By KATHRYN FLAGG
MIDDLEBURY — When it comes to being green, Middlebury College takes the eco-cake, according to “Sierra,” the magazine of the Sierra Club.
The September/October issue of the magazine, which ships out to 1.2 million readers, recognized the college as the number one school on a list of 10 “schools that get it,” applauding the institution for its continued work as an environmental leader in higher education.
“Sierra” singled out a partnership that makes it easy for Middlebury students to offset carbon dioxide emissions associated with travel, and gave a nod of appreciation to grants for students to investigate environmental solutions like geothermal power while studying abroad. The feature also highlighted the college’s waste management facilities, which recycle 60 percent of campus waste, and the new biomass generator, slated to kick into gear this winter.
The news proved exciting for the staff at the college, though the college’s high standing among eco-friendly universities has often been pointed out by other rankings. Middlebury was one of six schools nationwide recognized this year by the Sustainable Endowments Institute as a sustainability leader, earning the institute’s highest recognition.
But the high-profile “Sierra” feature is nonetheless a welcome pat on the back for the college.
“It’s a nice acknowledgement of all the great things that we’ve been doing here,” said Director of Sustainability Integration Jack Byrne.
“I’m so proud of what Middlebury’s doing,” said Dean of Environmental Affairs Nan Jenks-Jay. “It’s about champions all throughout the system,” she said, pointing to the staff members, faculty and administrators across the college spectrum who have worked to make the school more green.
Ratings like the “Sierra” list can be a “double-edged sword,” Byrne said. He hopes rankings like these don’t discourage schools who may see themselves as falling behind in the race to be green.
“If it creates healthy competition and collaboration to be greener, then I think it’s a good thing,” Byrne said. “If it increases the gap between schools that place a high priority on being sustainable and schools that don’t, it may not be as helpful.”
And Jenks-Jay stressed the importance of not letting such lists “go to our heads.” She predicted that, as more schools focus their attention on sustainability, rankings like the “Sierra” list will become even more competitive in coming years. Middlebury cannot afford to rest on our laurels, she said.
The more important question, she noted, is “What’s next?”
Nevertheless, it is important to “stop, reflect and celebrate,” Jenks-Jay said. And last week, on the lawn beside the college’s new environmental center — the cornerstone of the program on campus that opened last fall — members of the Environmental Studies department did just that.
The atmosphere was jovial as professors, staff members and alumni gathered to celebrate the latest success — complete with a few lighthearted exclamations from Professor of Biology and Environmental Studies Stephen Trombulak of “number one!” and “Rose Bowl!”
“Sierra” judged schools in 10 categories: policies for building, energy, food, investment, procurement, and transportation; curriculum; environmental activism; waste management; and overall commitment to sustainability.
A perfect score would give a school 100 points.

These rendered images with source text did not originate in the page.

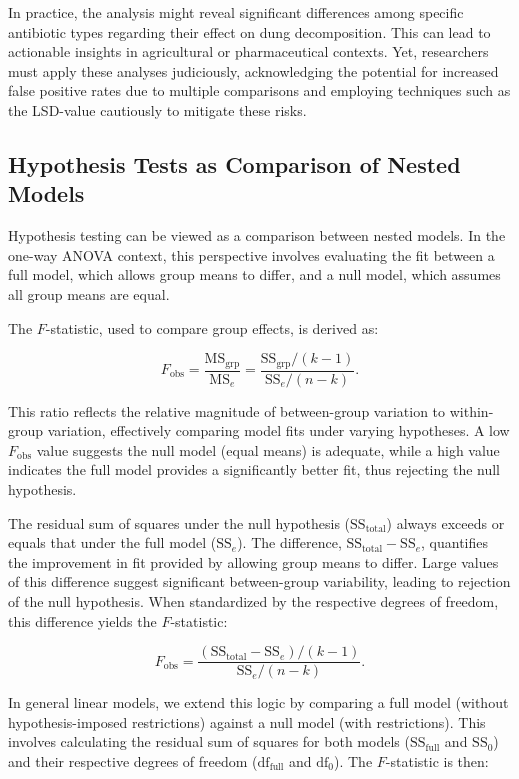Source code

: \documentclass{article}
\begin{document}
In practice, the analysis might reveal significant differences among specific antibiotic types regarding their effect on dung decomposition. This can lead to actionable insights in agricultural or pharmaceutical contexts. Yet, researchers must apply these analyses judiciously, acknowledging the potential for increased false positive rates due to multiple comparisons and employing techniques such as the LSD-value cautiously to mitigate these risks.

\subsection{Hypothesis Tests as Comparison of Nested Models}

Hypothesis testing can be viewed as a comparison between nested models. In the one-way ANOVA context, this perspective involves evaluating the fit between a full model, which allows group means to differ, and a null model, which assumes all group means are equal.

The $F$-statistic, used to compare group effects, is derived as:

\[
F_{\mathrm{obs}} = \frac{\text{MS}_{\text{grp}}}{\text{MS}_{e}} = \frac{\text{SS}_{\text{grp}} / (k - 1)}{\text{SS}_{e} / (n - k)}.
\]

This ratio reflects the relative magnitude of between-group variation to within-group variation, effectively comparing model fits under varying hypotheses. A low $F_{\mathrm{obs}}$ value suggests the null model (equal means) is adequate, while a high value indicates the full model provides a significantly better fit, thus rejecting the null hypothesis.

The residual sum of squares under the null hypothesis ($\text{SS}_{\text{total}}$) always exceeds or equals that under the full model ($\text{SS}_{e}$). The difference, $\text{SS}_{\text{total}} - \text{SS}_{e}$, quantifies the improvement in fit provided by allowing group means to differ. Large values of this difference suggest significant between-group variability, leading to rejection of the null hypothesis. When standardized by the respective degrees of freedom, this difference yields the $F$-statistic:

\[
F_{\mathrm{obs}} = \frac{(\text{SS}_{\text{total}} - \text{SS}_{e}) / (k - 1)}{\text{SS}_{e} / (n - k)}.
\]

In general linear models, we extend this logic by comparing a full model (without hypothesis-imposed restrictions) against a null model (with restrictions). This involves calculating the residual sum of squares for both models ($\text{SS}_{\text{full}}$ and $\text{SS}_{0}$) and their respective degrees of freedom ($\text{df}_{\text{full}}$ and $\text{df}_{0}$). The $F$-statistic is then:
\end{document}
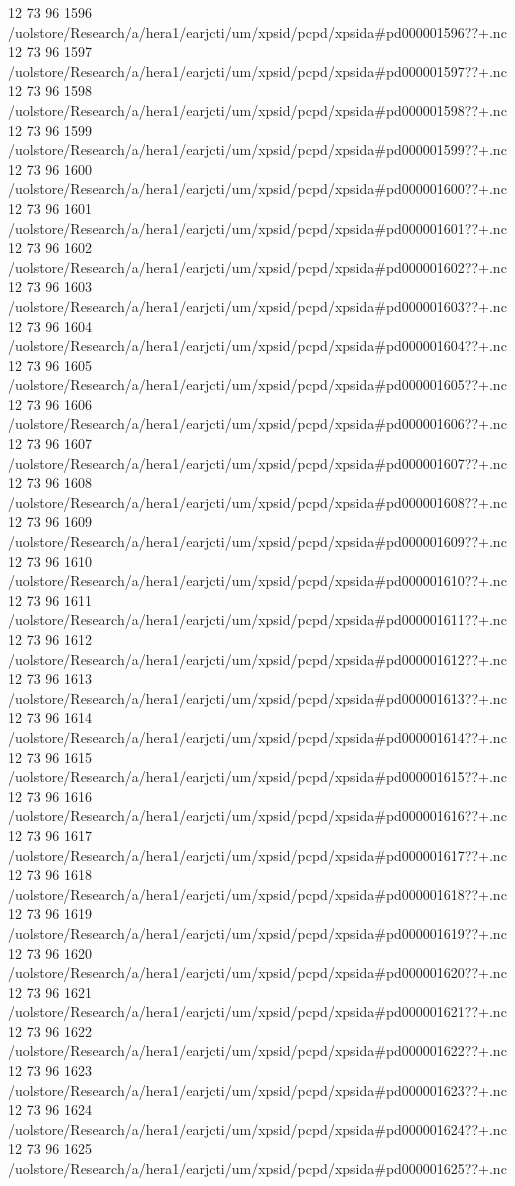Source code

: 12 73 96
1596
/uolstore/Research/a/hera1/earjcti/um/xpsid/pcpd/xpsida#pd000001596??+.nc
12 73 96
1597
/uolstore/Research/a/hera1/earjcti/um/xpsid/pcpd/xpsida#pd000001597??+.nc
12 73 96
1598
/uolstore/Research/a/hera1/earjcti/um/xpsid/pcpd/xpsida#pd000001598??+.nc
12 73 96
1599
/uolstore/Research/a/hera1/earjcti/um/xpsid/pcpd/xpsida#pd000001599??+.nc
12 73 96
1600
/uolstore/Research/a/hera1/earjcti/um/xpsid/pcpd/xpsida#pd000001600??+.nc
12 73 96
1601
/uolstore/Research/a/hera1/earjcti/um/xpsid/pcpd/xpsida#pd000001601??+.nc
12 73 96
1602
/uolstore/Research/a/hera1/earjcti/um/xpsid/pcpd/xpsida#pd000001602??+.nc
12 73 96
1603
/uolstore/Research/a/hera1/earjcti/um/xpsid/pcpd/xpsida#pd000001603??+.nc
12 73 96
1604
/uolstore/Research/a/hera1/earjcti/um/xpsid/pcpd/xpsida#pd000001604??+.nc
12 73 96
1605
/uolstore/Research/a/hera1/earjcti/um/xpsid/pcpd/xpsida#pd000001605??+.nc
12 73 96
1606
/uolstore/Research/a/hera1/earjcti/um/xpsid/pcpd/xpsida#pd000001606??+.nc
12 73 96
1607
/uolstore/Research/a/hera1/earjcti/um/xpsid/pcpd/xpsida#pd000001607??+.nc
12 73 96
1608
/uolstore/Research/a/hera1/earjcti/um/xpsid/pcpd/xpsida#pd000001608??+.nc
12 73 96
1609
/uolstore/Research/a/hera1/earjcti/um/xpsid/pcpd/xpsida#pd000001609??+.nc
12 73 96
1610
/uolstore/Research/a/hera1/earjcti/um/xpsid/pcpd/xpsida#pd000001610??+.nc
12 73 96
1611
/uolstore/Research/a/hera1/earjcti/um/xpsid/pcpd/xpsida#pd000001611??+.nc
12 73 96
1612
/uolstore/Research/a/hera1/earjcti/um/xpsid/pcpd/xpsida#pd000001612??+.nc
12 73 96
1613
/uolstore/Research/a/hera1/earjcti/um/xpsid/pcpd/xpsida#pd000001613??+.nc
12 73 96
1614
/uolstore/Research/a/hera1/earjcti/um/xpsid/pcpd/xpsida#pd000001614??+.nc
12 73 96
1615
/uolstore/Research/a/hera1/earjcti/um/xpsid/pcpd/xpsida#pd000001615??+.nc
12 73 96
1616
/uolstore/Research/a/hera1/earjcti/um/xpsid/pcpd/xpsida#pd000001616??+.nc
12 73 96
1617
/uolstore/Research/a/hera1/earjcti/um/xpsid/pcpd/xpsida#pd000001617??+.nc
12 73 96
1618
/uolstore/Research/a/hera1/earjcti/um/xpsid/pcpd/xpsida#pd000001618??+.nc
12 73 96
1619
/uolstore/Research/a/hera1/earjcti/um/xpsid/pcpd/xpsida#pd000001619??+.nc
12 73 96
1620
/uolstore/Research/a/hera1/earjcti/um/xpsid/pcpd/xpsida#pd000001620??+.nc
12 73 96
1621
/uolstore/Research/a/hera1/earjcti/um/xpsid/pcpd/xpsida#pd000001621??+.nc
12 73 96
1622
/uolstore/Research/a/hera1/earjcti/um/xpsid/pcpd/xpsida#pd000001622??+.nc
12 73 96
1623
/uolstore/Research/a/hera1/earjcti/um/xpsid/pcpd/xpsida#pd000001623??+.nc
12 73 96
1624
/uolstore/Research/a/hera1/earjcti/um/xpsid/pcpd/xpsida#pd000001624??+.nc
12 73 96
1625
/uolstore/Research/a/hera1/earjcti/um/xpsid/pcpd/xpsida#pd000001625??+.nc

Middlebury College snagged an “A”-worthy 93.
Rounding out a solid success for the Green Mountain State in green ratings, the University of Vermont ranked third on the “Sierra” list, drawing praise for buying dining-hall food from local farmers, supplying 60 percent of the campus power needs with sustainable energy and providing biodiesel shuttles.
Other schools in the top-10 rankings included the University of Colorado at Boulder, Warren Wilson College, Evergreen State College, Arizona State University at Tempe, University of Florida at Gainesville, Oberlin College, University of Washington at Seattle and Tufts University.
“We are glad to see so many other colleges and universities joining the effort to help assure that we effectively meet the environmental, economic and social challenges of our time,” Byrne said. “It’s needed.”